(Work order): Answer with the exact lines of the following material from the one containing "3. Conclude that" through the one containing "1. We will show", both end lines included.

(Data shown):
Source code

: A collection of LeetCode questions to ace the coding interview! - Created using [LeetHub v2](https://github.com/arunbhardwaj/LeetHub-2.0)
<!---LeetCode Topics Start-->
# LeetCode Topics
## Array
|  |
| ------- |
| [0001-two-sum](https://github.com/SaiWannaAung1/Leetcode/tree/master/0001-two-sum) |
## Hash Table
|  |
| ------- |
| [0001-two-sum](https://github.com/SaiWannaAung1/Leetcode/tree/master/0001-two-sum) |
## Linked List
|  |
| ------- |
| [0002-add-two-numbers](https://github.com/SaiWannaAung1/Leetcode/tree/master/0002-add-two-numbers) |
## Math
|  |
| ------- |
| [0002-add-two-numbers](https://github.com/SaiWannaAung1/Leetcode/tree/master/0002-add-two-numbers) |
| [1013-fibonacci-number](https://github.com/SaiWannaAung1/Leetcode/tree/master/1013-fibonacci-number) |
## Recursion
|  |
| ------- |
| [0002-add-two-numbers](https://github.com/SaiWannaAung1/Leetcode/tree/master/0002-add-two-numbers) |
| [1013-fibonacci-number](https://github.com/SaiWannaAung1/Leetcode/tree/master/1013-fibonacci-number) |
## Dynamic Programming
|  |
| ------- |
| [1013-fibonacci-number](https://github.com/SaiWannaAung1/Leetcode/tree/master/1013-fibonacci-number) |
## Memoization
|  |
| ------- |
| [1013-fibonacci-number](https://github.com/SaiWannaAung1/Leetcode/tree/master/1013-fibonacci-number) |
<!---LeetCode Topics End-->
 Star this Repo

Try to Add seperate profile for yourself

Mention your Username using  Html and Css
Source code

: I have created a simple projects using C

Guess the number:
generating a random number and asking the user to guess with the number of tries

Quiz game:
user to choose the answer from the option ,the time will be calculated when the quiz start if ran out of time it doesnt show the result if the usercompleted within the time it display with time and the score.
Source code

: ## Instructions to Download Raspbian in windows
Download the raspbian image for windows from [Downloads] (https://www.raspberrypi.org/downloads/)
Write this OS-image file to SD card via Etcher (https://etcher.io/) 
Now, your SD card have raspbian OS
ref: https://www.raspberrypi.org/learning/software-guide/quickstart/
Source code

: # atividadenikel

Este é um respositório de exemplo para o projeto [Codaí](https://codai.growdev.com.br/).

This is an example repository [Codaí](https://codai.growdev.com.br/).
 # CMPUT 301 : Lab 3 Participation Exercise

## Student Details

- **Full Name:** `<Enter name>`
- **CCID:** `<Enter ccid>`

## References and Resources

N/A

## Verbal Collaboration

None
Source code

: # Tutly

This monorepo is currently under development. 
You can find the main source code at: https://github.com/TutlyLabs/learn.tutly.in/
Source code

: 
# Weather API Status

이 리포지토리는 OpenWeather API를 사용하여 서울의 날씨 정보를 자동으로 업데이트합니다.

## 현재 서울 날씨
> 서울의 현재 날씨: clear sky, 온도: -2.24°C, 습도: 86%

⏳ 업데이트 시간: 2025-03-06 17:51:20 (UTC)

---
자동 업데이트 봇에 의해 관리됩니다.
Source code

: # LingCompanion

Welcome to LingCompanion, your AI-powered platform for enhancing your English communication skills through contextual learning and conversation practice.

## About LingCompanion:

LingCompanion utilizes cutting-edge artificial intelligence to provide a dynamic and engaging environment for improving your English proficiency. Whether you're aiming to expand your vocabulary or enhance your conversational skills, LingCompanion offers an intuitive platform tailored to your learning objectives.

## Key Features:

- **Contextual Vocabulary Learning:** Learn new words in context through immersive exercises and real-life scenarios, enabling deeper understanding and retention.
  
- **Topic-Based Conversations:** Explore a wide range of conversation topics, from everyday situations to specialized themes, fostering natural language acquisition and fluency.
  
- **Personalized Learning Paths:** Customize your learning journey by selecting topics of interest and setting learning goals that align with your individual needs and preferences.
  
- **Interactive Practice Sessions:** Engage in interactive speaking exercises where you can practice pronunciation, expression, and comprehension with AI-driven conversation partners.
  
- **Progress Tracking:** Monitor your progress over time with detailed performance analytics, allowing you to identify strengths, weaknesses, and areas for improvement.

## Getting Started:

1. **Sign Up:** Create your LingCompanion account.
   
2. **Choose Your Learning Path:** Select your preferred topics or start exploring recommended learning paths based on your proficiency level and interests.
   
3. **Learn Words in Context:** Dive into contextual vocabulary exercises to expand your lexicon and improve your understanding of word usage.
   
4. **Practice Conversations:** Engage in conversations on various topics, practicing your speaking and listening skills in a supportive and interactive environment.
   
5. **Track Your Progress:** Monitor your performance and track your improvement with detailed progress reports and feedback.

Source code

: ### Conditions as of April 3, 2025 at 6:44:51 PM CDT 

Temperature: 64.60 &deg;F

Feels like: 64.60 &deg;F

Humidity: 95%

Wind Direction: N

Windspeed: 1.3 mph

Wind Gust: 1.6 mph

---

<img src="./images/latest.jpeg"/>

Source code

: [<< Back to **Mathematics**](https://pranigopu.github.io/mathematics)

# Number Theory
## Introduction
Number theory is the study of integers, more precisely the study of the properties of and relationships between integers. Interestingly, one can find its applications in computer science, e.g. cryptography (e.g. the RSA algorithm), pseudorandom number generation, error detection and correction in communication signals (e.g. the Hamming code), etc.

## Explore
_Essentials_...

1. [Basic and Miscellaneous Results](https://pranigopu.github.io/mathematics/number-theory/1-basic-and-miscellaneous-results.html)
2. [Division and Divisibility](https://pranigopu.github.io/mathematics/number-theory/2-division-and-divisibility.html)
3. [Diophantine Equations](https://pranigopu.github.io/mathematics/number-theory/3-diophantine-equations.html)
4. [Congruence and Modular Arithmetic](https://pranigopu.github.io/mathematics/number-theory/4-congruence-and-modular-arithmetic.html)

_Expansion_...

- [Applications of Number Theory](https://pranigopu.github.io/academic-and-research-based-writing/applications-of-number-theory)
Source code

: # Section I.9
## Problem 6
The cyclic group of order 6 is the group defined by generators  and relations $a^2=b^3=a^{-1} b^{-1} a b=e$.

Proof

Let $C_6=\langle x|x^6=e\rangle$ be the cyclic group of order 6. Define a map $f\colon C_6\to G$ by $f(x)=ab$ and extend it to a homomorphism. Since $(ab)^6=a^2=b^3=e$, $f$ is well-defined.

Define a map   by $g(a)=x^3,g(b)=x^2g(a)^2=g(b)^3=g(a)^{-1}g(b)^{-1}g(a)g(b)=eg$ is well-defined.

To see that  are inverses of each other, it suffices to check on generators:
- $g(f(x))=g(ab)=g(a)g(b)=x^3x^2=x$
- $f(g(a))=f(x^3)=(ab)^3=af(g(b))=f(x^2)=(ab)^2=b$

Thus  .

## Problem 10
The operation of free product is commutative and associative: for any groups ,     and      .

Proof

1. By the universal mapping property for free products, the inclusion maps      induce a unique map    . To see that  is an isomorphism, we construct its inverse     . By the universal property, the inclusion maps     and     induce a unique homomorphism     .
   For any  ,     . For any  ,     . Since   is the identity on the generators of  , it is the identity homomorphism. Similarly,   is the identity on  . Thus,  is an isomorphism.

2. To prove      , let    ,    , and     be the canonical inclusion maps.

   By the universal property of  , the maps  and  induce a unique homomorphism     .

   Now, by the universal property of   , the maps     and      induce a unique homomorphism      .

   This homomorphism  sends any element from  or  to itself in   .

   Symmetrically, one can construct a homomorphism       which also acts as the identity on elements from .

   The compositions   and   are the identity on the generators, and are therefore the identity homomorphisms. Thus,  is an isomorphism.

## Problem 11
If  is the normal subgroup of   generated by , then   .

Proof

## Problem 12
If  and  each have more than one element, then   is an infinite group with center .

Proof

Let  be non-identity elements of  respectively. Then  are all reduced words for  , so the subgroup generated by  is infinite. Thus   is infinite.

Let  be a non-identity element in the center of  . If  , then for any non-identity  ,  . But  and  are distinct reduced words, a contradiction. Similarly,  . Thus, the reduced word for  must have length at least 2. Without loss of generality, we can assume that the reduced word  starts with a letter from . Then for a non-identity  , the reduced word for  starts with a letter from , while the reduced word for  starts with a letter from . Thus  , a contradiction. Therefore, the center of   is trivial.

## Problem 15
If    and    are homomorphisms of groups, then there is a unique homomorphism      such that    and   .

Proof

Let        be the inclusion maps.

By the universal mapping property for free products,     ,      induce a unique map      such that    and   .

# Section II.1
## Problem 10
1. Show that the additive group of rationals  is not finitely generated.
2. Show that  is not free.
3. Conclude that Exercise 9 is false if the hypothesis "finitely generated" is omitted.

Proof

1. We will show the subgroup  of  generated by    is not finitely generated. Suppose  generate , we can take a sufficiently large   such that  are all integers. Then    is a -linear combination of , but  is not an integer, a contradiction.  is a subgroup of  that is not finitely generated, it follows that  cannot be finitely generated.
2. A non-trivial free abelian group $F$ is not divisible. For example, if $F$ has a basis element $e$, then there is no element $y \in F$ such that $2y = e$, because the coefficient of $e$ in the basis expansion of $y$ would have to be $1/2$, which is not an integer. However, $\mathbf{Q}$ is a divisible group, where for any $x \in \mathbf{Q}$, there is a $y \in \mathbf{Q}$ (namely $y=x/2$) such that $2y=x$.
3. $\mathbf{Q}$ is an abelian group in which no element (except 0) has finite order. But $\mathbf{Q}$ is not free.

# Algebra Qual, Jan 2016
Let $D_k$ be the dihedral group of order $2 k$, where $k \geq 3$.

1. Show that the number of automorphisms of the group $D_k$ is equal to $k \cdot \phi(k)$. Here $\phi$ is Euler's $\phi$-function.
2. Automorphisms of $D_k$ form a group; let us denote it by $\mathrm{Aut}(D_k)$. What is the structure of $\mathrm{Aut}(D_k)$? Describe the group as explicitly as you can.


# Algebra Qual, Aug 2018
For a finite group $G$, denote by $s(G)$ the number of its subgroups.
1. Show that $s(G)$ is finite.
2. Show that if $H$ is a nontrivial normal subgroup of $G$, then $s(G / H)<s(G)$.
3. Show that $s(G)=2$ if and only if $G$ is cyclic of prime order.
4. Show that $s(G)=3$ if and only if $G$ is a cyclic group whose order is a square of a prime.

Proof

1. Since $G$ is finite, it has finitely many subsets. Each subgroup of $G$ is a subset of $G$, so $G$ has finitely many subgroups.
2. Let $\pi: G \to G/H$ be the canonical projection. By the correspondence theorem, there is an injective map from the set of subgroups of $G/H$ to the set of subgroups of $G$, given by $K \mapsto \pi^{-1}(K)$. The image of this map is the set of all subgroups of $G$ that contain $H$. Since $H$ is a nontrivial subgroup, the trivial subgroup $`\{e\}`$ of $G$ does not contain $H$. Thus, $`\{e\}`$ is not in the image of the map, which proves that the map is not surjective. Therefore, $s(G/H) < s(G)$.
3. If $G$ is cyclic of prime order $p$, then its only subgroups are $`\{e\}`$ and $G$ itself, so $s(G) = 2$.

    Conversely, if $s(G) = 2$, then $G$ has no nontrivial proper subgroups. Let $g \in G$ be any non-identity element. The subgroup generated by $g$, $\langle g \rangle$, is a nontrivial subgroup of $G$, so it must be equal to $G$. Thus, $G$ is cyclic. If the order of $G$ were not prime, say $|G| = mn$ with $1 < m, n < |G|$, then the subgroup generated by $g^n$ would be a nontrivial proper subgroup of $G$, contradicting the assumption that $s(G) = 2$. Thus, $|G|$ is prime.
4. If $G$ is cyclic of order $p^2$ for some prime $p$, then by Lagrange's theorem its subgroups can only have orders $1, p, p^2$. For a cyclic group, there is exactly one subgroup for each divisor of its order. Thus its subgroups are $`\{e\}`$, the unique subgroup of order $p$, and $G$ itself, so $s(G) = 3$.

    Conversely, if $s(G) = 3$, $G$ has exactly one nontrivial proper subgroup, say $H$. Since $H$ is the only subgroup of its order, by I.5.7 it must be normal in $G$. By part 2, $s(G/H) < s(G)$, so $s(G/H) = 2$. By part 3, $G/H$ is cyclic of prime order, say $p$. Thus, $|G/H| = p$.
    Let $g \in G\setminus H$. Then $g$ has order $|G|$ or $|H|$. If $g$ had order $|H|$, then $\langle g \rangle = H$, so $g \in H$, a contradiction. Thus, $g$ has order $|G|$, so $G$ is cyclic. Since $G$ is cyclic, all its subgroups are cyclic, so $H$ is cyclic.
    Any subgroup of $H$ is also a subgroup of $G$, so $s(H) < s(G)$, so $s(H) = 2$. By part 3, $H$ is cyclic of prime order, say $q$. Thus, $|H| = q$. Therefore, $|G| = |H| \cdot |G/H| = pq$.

(The answer):
3. Conclude that Exercise 9 is false if the hypothesis "finitely generated" is omitted.

Proof

1. We will show the subgroup  of  generated by    is not finitely generated. Suppose  generate , we can take a sufficiently large   such that  are all integers. Then    is a -linear combination of , but  is not an integer, a contradiction.  is a subgroup of  that is not finitely generated, it follows that  cannot be finitely generated.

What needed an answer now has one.